EXERCISE PROMPT:
Given the listing below, write out exactly the lines starting with the line that has "# On Simplicity" and going on through the line that has "Never underrate either", both kept.

DATA IN THIS EXERCISE:
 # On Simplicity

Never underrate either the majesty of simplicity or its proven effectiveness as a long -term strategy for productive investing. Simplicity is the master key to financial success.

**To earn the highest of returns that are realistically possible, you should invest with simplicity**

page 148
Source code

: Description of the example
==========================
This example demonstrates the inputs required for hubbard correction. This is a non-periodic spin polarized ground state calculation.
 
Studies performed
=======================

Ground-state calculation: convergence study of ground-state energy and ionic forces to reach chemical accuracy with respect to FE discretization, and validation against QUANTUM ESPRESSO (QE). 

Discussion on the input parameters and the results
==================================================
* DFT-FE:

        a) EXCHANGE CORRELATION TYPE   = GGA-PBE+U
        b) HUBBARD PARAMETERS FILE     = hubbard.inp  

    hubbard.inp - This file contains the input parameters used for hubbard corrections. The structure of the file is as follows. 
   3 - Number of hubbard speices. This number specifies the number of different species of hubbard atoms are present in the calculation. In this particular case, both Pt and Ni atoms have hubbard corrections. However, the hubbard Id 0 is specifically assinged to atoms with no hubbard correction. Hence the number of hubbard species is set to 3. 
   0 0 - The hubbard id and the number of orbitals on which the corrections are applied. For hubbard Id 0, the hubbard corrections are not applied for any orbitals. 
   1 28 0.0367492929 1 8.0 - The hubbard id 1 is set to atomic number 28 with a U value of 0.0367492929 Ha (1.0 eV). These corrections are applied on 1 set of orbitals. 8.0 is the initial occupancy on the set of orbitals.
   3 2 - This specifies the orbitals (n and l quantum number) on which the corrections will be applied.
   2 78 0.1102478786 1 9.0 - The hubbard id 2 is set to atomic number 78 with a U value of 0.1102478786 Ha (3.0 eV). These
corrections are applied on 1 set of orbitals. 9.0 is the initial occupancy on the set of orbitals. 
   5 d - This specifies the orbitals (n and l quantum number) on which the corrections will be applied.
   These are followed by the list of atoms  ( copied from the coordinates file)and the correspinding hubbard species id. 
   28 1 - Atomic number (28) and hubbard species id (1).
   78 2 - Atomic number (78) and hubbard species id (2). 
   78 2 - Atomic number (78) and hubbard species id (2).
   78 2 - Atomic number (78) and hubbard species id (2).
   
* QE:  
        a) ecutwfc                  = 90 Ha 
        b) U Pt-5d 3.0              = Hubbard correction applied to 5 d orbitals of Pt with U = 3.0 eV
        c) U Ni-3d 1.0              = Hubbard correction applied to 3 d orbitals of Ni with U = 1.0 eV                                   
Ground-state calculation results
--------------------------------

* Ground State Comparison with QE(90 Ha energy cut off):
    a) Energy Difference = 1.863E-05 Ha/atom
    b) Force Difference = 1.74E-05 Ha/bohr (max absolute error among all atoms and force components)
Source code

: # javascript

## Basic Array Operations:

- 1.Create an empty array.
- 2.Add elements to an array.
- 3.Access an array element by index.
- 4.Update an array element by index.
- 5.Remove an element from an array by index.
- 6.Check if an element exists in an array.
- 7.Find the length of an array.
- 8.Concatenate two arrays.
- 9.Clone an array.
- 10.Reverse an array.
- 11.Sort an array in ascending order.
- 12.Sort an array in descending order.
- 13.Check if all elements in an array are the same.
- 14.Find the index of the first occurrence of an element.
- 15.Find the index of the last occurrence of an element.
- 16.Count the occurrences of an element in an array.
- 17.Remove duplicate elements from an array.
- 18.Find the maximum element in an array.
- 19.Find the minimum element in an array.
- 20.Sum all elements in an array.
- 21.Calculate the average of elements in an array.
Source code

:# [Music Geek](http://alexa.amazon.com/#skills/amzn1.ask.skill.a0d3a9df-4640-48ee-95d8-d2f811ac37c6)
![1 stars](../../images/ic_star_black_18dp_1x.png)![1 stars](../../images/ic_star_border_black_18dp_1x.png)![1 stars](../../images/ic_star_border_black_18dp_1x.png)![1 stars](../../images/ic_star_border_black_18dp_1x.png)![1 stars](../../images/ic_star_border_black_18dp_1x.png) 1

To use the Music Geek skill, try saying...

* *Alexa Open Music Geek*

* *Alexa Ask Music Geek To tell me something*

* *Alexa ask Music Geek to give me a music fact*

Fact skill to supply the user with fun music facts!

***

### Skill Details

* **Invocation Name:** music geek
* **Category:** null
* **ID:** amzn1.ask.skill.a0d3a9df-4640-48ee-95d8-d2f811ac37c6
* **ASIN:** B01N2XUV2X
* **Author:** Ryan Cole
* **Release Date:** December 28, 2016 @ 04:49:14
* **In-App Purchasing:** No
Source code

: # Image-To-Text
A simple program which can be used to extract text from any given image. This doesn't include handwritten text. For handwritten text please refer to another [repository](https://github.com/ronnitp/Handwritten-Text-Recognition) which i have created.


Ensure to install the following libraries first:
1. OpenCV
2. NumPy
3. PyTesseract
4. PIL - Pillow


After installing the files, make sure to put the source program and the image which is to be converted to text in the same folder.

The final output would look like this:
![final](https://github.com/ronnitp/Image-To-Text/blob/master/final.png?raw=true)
---
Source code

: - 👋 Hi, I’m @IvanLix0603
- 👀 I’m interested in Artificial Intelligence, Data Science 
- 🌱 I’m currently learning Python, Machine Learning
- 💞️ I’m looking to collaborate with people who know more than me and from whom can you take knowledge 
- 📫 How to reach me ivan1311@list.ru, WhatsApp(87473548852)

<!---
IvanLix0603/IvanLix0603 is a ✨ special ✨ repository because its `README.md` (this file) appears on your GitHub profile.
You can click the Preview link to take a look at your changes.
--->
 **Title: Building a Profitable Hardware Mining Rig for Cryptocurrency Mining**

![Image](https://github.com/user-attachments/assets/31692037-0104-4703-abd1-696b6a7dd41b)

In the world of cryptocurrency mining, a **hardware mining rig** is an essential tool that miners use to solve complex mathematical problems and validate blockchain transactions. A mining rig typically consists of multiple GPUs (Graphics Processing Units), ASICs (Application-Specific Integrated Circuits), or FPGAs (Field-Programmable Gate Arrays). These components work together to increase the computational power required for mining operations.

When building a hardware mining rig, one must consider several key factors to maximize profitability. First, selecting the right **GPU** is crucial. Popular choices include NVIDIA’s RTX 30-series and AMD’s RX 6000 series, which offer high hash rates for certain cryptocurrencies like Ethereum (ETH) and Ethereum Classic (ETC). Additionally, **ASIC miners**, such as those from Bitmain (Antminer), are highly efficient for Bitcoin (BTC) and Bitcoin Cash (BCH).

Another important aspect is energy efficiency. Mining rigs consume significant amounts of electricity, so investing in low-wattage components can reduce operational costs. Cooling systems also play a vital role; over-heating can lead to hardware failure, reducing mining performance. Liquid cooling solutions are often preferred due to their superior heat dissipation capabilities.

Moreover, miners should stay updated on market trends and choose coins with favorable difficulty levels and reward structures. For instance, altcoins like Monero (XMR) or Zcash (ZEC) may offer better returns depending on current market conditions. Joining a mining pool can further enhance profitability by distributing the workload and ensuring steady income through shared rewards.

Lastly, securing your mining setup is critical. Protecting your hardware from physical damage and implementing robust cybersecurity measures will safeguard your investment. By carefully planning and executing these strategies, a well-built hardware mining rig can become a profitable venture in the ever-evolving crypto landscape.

ANSWER TO THIS PROBLEM:
 # On Simplicity

Never underrate either the majesty of simplicity or its proven effectiveness as a long -term strategy for productive investing. Simplicity is the master key to financial success.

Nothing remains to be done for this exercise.